PROBLEM STATEMENT -> Nothing below is to be printed except the lines between the line holding "4. Save and" and the line holding "2. User is redirected", inclusive, each exactly as it appears.

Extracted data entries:
————

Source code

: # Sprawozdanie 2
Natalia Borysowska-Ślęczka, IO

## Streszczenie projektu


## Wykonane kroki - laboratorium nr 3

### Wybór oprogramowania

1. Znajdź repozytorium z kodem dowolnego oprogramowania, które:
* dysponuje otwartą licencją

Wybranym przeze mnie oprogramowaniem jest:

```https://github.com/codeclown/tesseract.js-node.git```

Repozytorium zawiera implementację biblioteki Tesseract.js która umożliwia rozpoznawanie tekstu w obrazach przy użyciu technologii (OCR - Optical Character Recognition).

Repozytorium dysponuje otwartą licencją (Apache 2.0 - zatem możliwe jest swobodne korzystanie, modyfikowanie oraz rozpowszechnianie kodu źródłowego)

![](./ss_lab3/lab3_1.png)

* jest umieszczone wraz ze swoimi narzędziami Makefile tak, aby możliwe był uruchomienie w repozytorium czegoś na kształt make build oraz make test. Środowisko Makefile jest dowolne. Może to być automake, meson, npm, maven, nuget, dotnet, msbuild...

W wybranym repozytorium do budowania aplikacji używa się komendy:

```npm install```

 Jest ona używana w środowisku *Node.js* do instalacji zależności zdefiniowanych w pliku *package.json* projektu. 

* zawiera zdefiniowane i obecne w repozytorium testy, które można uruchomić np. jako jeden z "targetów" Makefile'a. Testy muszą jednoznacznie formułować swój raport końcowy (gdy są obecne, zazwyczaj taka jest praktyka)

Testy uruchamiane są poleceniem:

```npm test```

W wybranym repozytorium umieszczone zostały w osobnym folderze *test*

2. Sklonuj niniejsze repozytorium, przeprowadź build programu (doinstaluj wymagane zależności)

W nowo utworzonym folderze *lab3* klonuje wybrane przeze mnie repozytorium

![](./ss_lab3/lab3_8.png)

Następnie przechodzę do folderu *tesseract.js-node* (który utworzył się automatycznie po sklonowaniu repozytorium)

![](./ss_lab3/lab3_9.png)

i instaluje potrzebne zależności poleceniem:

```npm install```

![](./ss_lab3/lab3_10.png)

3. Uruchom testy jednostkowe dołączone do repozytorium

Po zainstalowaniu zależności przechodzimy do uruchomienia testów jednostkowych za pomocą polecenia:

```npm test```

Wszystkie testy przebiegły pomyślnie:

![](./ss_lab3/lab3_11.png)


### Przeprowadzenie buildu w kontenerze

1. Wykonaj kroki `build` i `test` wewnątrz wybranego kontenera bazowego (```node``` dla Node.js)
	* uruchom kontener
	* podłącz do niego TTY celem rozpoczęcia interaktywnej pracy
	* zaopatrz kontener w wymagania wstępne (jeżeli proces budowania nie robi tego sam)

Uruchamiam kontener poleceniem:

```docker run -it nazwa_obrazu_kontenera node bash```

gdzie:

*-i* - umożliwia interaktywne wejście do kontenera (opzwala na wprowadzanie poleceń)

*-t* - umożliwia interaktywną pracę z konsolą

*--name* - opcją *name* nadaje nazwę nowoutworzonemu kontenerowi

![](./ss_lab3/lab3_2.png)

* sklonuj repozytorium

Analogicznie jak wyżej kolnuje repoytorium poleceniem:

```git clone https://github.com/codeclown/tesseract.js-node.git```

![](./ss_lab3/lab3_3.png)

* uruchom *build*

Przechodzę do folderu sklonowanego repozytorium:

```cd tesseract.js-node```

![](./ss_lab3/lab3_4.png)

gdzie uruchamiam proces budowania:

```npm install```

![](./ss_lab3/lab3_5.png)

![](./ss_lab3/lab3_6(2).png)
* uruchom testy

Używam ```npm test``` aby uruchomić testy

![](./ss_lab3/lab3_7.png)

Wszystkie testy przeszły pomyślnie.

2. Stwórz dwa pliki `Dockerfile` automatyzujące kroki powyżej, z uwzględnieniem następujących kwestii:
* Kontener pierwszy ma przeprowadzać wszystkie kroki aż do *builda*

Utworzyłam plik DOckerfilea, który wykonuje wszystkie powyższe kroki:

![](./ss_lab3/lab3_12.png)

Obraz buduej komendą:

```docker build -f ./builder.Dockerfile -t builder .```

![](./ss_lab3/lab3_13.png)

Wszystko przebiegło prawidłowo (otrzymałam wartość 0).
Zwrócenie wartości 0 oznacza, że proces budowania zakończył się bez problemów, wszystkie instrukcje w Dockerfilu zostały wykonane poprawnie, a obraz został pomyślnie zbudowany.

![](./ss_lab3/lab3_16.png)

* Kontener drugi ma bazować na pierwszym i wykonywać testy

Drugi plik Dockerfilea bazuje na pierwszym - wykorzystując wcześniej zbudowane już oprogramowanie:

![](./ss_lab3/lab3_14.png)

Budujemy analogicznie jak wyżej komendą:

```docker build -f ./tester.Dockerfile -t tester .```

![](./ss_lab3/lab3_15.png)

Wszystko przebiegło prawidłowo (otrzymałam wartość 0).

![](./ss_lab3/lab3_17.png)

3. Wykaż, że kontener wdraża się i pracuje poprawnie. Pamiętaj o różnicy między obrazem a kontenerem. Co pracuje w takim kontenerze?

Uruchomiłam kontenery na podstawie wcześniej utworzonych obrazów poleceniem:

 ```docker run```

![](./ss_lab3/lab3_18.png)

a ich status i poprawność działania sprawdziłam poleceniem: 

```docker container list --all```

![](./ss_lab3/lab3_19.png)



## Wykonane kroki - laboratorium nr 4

————

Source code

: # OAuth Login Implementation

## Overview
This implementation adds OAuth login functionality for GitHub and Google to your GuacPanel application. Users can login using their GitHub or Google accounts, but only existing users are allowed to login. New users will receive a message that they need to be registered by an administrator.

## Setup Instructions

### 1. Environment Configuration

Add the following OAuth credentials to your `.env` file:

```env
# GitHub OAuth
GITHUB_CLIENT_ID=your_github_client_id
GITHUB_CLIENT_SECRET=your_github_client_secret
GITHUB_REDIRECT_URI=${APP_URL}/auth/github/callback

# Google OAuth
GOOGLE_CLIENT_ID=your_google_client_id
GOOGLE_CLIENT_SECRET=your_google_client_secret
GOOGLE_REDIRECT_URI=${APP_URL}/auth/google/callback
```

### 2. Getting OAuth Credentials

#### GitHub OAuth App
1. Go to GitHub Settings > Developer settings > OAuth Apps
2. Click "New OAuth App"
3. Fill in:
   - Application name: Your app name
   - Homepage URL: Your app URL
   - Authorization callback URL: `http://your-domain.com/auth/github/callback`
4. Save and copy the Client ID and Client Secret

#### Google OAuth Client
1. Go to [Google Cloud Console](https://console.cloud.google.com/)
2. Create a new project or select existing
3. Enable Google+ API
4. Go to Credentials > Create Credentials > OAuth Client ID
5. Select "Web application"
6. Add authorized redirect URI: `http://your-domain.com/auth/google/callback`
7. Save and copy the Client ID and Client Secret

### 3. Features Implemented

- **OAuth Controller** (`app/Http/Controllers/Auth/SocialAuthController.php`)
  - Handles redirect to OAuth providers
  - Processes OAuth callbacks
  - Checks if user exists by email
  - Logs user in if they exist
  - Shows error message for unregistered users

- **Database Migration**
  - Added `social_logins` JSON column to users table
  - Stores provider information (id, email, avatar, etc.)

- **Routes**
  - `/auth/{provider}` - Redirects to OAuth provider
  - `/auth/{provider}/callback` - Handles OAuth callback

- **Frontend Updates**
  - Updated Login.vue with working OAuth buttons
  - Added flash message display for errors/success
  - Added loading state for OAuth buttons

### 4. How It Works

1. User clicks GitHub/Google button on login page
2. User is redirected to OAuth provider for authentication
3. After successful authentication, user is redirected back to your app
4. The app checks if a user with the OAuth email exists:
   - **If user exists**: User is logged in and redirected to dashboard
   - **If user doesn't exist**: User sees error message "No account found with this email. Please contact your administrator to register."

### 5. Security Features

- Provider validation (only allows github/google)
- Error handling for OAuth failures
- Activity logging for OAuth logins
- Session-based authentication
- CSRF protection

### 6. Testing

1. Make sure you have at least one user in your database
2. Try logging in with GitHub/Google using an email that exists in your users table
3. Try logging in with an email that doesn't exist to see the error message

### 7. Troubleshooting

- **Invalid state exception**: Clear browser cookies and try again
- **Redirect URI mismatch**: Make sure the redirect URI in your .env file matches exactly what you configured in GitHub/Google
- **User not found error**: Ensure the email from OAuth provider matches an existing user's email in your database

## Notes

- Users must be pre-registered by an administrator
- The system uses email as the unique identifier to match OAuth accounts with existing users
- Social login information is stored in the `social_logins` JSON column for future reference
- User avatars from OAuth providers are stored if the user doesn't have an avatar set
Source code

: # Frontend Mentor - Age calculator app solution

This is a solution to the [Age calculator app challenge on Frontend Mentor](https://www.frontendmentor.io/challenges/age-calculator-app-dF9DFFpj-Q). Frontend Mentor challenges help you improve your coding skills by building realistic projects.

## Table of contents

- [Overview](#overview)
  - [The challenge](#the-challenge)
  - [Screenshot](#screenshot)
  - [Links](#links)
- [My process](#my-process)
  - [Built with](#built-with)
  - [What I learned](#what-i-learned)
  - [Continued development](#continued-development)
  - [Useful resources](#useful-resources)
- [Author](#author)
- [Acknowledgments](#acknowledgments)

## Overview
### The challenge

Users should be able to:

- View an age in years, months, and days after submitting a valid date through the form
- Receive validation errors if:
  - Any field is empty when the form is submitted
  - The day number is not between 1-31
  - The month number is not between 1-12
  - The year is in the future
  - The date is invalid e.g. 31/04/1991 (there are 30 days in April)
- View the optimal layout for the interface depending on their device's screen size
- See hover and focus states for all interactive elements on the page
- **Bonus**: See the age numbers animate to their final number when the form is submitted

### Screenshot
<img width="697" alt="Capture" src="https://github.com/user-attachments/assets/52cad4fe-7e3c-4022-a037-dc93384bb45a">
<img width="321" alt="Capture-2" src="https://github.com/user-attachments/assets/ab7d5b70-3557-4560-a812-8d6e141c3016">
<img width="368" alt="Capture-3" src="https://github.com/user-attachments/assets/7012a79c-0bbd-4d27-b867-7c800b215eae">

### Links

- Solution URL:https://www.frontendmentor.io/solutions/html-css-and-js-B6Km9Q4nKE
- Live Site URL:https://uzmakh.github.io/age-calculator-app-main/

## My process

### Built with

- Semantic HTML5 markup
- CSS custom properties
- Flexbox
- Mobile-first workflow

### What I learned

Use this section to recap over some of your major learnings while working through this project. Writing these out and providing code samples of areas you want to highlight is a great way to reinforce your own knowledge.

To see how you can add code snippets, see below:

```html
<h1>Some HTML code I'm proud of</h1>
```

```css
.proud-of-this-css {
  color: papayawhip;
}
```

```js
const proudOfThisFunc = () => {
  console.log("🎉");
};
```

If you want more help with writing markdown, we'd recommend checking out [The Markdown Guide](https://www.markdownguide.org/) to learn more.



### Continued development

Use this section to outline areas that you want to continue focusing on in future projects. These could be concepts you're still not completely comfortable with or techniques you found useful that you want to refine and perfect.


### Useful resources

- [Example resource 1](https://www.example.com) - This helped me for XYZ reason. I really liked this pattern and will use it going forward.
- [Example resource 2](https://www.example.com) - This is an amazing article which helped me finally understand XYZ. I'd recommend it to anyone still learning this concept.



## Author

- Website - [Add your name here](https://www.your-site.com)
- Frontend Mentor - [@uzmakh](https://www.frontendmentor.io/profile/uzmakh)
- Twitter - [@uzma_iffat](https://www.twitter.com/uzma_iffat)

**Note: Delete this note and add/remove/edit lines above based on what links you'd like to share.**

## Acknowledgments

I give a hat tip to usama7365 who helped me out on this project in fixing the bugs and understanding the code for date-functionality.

————

RESPONSE FOR THIS EXERCISE ->
4. Save and copy the Client ID and Client Secret

#### Google OAuth Client
1. Go to [Google Cloud Console](https://console.cloud.google.com/)
2. Create a new project or select existing
3. Enable Google+ API
4. Go to Credentials > Create Credentials > OAuth Client ID
5. Select "Web application"
6. Add authorized redirect URI: `http://your-domain.com/auth/google/callback`
7. Save and copy the Client ID and Client Secret

### 3. Features Implemented

- **OAuth Controller** (`app/Http/Controllers/Auth/SocialAuthController.php`)
  - Handles redirect to OAuth providers
  - Processes OAuth callbacks
  - Checks if user exists by email
  - Logs user in if they exist
  - Shows error message for unregistered users

- **Database Migration**
  - Added `social_logins` JSON column to users table
  - Stores provider information (id, email, avatar, etc.)

- **Routes**
  - `/auth/{provider}` - Redirects to OAuth provider
  - `/auth/{provider}/callback` - Handles OAuth callback

- **Frontend Updates**
  - Updated Login.vue with working OAuth buttons
  - Added flash message display for errors/success
  - Added loading state for OAuth buttons

### 4. How It Works

1. User clicks GitHub/Google button on login page
2. User is redirected to OAuth provider for authentication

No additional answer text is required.